Scrive Ratzinger nel quarantunesimo paragrafo dell'Enciclica Spe Salvi:

41. Nel grande Credo della Chiesa la parte centrale, che tratta del mistero di Cristo a partire dalla nascita eterna dal Padre e dalla nascita temporale dalla Vergine Maria per giungere attraverso la croce e la risurrezione fino al suo ritorno, si conclude con le parole: "...di nuovo verrà nella gloria per giudicare i vivi e i morti". La prospettiva del Giudizio, già dai primissimi tempi, ha influenzato i cristiani fin nella loro vita quotidiana come criterio secondo cui ordinare la vita presente, come richiamo alla loro coscienza e, al contempo, come speranza nella giustizia di Dio.
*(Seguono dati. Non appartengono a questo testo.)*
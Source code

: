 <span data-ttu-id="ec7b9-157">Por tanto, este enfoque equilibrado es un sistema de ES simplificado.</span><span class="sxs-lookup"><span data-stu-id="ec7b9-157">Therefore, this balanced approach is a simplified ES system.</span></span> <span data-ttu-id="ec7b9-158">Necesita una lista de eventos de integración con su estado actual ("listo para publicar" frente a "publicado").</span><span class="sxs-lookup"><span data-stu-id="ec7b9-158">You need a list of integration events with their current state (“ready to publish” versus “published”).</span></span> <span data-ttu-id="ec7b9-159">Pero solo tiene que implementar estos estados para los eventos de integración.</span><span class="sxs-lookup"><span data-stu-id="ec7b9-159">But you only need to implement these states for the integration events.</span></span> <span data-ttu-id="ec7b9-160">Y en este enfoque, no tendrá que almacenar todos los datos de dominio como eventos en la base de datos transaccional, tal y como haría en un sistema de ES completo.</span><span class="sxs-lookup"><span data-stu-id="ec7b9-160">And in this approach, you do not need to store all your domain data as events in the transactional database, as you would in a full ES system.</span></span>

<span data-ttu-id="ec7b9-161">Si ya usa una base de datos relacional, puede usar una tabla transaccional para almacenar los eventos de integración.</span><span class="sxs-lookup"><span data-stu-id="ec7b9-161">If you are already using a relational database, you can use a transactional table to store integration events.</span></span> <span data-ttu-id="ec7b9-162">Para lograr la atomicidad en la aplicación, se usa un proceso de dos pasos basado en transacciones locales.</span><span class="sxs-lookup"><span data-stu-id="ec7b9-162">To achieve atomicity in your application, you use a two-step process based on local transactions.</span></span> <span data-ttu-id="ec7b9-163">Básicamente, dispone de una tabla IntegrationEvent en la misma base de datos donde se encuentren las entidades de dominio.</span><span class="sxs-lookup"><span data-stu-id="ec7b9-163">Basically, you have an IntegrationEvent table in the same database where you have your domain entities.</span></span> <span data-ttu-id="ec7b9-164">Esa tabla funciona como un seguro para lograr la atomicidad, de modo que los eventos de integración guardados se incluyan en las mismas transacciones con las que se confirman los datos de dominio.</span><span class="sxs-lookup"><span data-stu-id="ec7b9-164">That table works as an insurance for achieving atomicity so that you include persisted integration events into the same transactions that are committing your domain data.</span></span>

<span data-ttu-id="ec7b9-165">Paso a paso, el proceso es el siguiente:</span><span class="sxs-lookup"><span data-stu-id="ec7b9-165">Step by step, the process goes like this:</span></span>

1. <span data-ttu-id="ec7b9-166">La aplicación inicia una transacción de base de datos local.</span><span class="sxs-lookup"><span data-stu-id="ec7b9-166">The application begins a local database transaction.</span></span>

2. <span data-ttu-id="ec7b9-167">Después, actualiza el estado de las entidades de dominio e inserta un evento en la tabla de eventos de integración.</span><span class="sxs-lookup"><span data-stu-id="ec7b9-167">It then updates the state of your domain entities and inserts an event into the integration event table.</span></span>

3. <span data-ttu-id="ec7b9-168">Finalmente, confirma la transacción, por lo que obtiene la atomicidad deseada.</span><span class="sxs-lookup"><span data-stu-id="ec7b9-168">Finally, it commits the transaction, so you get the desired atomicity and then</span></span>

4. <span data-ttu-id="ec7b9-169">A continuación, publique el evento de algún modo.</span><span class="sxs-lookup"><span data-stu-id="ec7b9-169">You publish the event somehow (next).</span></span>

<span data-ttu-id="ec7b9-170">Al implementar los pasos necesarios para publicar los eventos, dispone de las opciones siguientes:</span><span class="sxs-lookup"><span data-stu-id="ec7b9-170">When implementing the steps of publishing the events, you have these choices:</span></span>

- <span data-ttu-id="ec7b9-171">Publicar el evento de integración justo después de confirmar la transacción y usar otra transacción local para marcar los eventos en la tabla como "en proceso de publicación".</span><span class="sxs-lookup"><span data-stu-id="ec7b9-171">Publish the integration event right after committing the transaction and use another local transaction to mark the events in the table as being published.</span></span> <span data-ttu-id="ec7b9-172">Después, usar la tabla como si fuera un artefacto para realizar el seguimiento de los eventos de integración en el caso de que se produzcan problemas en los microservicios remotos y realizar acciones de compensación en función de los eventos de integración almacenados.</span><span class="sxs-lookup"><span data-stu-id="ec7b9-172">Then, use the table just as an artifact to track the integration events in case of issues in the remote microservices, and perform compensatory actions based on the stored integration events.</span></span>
La fede in Cristo non ha mai guardato solo indietro né mai solo verso l'alto, ma sempre anche in avanti verso l'ora della giustizia che il Signore aveva ripetutamente preannunciato. Questo sguardo in avanti ha conferito al cristianesimo la sua importanza per il presente. Nella conformazione degli edifici sacri cristiani, che volevano rendere visibile la vastità storica e cosmica della fede in Cristo, diventò abituale rappresentare sul lato orientale il Signore che ritorna come re - l'immagine della speranza - sul lato occidentale, invece, il Giudizio finale come immagine della responsabilità per la nostra vita, una raffigurazione che guardava ed accompagnava i fedeli proprio nel loro cammino verso la quotidianità. Nello sviluppo dell'iconografia, però, è poi stato dato sempre più risalto all'aspetto minaccioso e lugubre del Giudizio, che ovviamente affascinava gli artisti più dello splendore della speranza, che spesso veniva eccessivamente nascosto sotto la minaccia.

Marghera, 18 maggio 2008

NOTA: Quando scrissi questi testi non segnavo perfettamente l'indirizzo della citazione pertanto, ci sono delle citazioni delle quali non sono in grado di rintracciare la fonte, tuttavia, pur essendo parte integrante del testo, voglio indicarla come citazione nella speranza di rintracciarne un giorno la fonte e perché sia chiaro che quella è una citazione di un altro autore.